On the first day of the convention Tim and I arrived early, around 1:00 for a 5:00 show start. The guest lineup was great, with a Hellraiser cenobite reunion and Roddy Piper (RIP) being tops on my list. I had my game plan ready (Tim accompanied me because he had fun, but he wasn’t interested in getting autographs and left the planning to me), and we were both happy to have the chance to avoid the line outside and already be in the room when it opened. We went to the Palladium, where the concerts were held, to meet up with Gina to see what needed to be done. She was gracious and kind to us, totally masking the massive stress that came with the first day of the show. She introduced us to Joy, who worked in the office, and excused herself to head to the DCU Center to deal with convention needs. Joy gave us stacks of signs to hang up in both venues with event schedules and band lineups. We got those hung up in both venues, and while not much was going in the Palladium other than bands loading in equipment, it was fascinating to get to the DCU and see the rows of vendors all setting up their booths. I love to arrive early at any event I attend and watch the space go from empty to full, and with each passing year I got to see more and more of that process and it has never ceased to be mesmerizing. We reported back to Joy at the Palladium and she asked us to hang around and if she had anything more for us to do she’d let us know. We wanted to stay out of the way so we sat on a small stage near the upstairs bar. After an hour we decided to inquire about further projects. We wanted to do as much as possible to help, but in subsequent years we’d learn how many projects were all happening at the same time that were far more important, and not things we could do with our limited show experience. Because of that, in hindsight it wasn’t surprising that Joy never had more work for us and sent us to the DCU to check in with Gina.

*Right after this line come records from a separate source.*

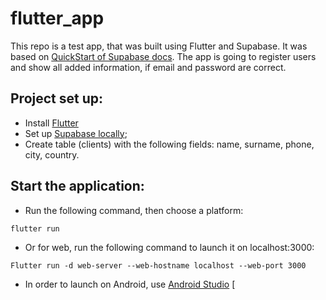 # flutter_app
This repo is a test app, that was built using Flutter and Supabase. It was based on [QuickStart of Supabase docs](https://supabase.com/docs/guides/with-flutter).
The app is going to register users and show all added information, if email and password are correct.

## Project set up: 
- Install [Flutter](https://docs.flutter.dev/get-started/install)
- Set up [Supabase locally](https://supabase.com/docs/guides/local-development);
- Create table (clients) with the following fields: name, surname, phone, city, country.

## Start the application: 
- Run the following command, then choose a platform:
```
flutter run
```

- Or for web, run the following command to launch it on localhost:3000:
```
Flutter run -d web-server --web-hostname localhost --web-port 3000
```

- In order to launch on Android, use [Android Studio](https://developer.android.com/training/basics/firstapp/running-app)
[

Unlike our greeting at the Palladium, Gina was noticeably busier at the DCU. In later years I’d understand that this was the timeframe where she had to make sure everything in the celebrity area was setup according to plan as well as making sure any guest merchandise that had been shipped was in the building and all manner of other items and issues. It took a bit of time for us to be able to catch her alone, and despite her stress once we got to her she still spoke calmly and kindly. I asked if there was anything for us to do and she said not for her. She pointed to a woman at the other end of the room and said that was her sister, Nikki, and she was in charge of the volunteers and we should check in with her to see what the assignments would be. I said okay and off we went, but my brain was churning.

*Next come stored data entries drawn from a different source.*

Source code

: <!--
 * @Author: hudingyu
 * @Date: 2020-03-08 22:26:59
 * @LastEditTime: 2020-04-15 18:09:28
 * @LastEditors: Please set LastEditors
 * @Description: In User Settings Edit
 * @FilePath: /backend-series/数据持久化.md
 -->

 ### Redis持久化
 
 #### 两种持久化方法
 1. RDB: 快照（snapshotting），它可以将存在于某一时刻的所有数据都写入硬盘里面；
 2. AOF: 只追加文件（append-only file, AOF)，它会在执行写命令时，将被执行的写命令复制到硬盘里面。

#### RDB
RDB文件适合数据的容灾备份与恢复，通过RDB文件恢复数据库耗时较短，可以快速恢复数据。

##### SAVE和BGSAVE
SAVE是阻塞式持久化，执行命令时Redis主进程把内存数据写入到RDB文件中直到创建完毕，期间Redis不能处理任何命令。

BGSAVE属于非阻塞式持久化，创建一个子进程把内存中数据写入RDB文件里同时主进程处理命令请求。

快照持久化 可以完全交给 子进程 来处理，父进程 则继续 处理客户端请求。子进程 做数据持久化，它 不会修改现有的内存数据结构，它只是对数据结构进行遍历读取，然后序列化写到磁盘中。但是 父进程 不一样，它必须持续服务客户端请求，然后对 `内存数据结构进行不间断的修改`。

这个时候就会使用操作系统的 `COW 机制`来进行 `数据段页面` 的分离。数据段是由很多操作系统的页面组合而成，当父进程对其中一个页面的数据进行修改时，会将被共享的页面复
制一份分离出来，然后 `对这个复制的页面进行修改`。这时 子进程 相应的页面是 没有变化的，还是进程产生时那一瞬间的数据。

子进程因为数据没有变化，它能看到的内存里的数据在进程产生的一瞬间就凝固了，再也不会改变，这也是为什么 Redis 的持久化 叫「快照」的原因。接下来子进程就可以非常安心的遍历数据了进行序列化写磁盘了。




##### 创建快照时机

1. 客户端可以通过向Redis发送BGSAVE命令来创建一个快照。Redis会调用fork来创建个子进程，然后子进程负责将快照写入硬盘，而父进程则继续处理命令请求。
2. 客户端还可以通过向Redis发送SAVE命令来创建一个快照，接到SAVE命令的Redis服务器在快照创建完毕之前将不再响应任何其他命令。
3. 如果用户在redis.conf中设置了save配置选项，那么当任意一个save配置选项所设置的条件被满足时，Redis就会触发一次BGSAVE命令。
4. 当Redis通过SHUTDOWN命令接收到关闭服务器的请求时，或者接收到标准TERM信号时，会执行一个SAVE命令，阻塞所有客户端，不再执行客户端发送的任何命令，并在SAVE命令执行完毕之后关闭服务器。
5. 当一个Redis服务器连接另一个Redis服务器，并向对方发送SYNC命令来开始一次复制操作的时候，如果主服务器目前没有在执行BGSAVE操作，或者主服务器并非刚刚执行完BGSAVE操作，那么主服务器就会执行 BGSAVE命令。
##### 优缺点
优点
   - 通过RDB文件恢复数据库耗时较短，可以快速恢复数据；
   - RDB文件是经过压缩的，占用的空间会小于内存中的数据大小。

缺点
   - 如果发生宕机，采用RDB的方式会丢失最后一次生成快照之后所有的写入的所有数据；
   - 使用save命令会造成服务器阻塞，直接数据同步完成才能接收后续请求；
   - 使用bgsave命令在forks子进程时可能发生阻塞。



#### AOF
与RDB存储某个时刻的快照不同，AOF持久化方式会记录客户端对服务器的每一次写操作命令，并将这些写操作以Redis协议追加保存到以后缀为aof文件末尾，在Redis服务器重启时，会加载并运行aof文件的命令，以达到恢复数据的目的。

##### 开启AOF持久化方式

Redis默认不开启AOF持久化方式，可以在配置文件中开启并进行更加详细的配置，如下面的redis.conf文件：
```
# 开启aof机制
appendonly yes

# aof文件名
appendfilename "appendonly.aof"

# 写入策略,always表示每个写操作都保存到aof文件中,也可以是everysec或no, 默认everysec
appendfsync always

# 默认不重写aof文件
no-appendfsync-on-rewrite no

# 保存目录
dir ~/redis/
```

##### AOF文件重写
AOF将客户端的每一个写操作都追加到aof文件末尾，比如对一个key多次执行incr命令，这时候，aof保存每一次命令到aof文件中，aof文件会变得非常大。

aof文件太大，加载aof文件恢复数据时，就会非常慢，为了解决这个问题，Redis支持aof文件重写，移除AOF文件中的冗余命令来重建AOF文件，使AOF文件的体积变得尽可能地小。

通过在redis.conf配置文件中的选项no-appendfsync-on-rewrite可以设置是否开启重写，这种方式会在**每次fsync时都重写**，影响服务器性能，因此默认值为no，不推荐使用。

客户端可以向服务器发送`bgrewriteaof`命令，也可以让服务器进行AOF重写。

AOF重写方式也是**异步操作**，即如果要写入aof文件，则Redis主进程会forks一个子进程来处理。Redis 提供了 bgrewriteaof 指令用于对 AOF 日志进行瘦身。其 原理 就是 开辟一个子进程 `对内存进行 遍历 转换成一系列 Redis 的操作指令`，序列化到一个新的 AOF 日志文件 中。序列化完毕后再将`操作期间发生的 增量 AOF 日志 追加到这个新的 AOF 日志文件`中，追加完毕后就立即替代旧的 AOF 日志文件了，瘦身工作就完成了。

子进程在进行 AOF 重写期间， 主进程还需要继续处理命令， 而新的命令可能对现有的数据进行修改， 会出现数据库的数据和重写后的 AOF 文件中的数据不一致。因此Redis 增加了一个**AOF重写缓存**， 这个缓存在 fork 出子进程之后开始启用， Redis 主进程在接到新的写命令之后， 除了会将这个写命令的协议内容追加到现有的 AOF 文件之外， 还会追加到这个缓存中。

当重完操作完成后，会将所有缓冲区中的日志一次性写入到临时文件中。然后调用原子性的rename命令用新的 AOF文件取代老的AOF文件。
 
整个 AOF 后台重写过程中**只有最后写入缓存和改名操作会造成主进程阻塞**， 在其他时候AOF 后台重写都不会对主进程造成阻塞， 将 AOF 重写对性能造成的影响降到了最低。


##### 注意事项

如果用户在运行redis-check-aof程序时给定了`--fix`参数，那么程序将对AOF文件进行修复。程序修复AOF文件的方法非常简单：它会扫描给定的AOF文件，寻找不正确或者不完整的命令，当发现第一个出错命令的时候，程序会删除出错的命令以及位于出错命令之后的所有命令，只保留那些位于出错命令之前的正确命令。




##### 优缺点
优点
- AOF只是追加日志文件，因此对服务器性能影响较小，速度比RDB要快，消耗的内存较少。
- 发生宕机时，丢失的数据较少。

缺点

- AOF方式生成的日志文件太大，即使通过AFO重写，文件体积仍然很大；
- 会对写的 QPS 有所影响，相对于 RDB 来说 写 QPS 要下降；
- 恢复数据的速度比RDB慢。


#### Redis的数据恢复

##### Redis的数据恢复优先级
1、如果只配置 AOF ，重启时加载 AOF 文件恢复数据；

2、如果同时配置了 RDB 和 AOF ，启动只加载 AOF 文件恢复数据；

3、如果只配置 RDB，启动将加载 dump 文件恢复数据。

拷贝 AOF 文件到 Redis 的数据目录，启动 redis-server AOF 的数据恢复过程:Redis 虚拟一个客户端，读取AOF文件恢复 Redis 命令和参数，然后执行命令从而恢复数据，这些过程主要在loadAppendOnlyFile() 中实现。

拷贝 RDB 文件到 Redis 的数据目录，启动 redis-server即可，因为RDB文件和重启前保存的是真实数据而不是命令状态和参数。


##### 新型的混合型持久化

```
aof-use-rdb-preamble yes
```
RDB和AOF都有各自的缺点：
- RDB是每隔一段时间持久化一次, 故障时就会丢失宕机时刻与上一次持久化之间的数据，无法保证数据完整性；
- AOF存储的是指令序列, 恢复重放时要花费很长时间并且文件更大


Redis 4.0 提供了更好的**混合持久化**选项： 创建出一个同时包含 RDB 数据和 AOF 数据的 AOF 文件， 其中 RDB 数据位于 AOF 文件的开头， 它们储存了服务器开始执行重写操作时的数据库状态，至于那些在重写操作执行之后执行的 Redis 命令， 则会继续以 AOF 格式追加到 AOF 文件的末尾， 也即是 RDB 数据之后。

Assignments? Volunteers? Why did we need to meet Gina’s sister if we were just helping with setup? It was only a half hour until doors opened. A feeling of confusion clashed with an understanding I didn’t want to admit. We met Nikki, who was standing with four or five others, and I told her Gina had sent us to check in with her. There was one other new person there, so she gave us the rundown. Nikki told us how to sit with a guest, which included handling their money and making sure fans paid, and that we’d often have to take photos for the fans with the guests. My brain was spiraling, a mixture of wanting to help Gina and wanting to enjoy the convention as intended. This was not what we signed up for! Then Nikki, who was aggressive and boisterous, very much the opposite of her sister, told us we could put our bags in the show office but it wasn’t locked. When I declined, as I had brought items to be autographed and didn’t like the lack of security to a room accessible to the public, Nikki said, “oh I understand if you have your drugs in there and want to hold onto it.” While I now genuinely like, respect and have fun joking with Nikki, I disliked her the entire weekend, as that was not a way to make a good first impression on a person who clearly had the opposite personality as her. Adding that comment to my trying to process the change of plan and expectation for the weekend, I was extremely close to walking away. I didn’t need to be insulted for a job I didn’t agree to do, and this was not worth the compromising of my own happiness.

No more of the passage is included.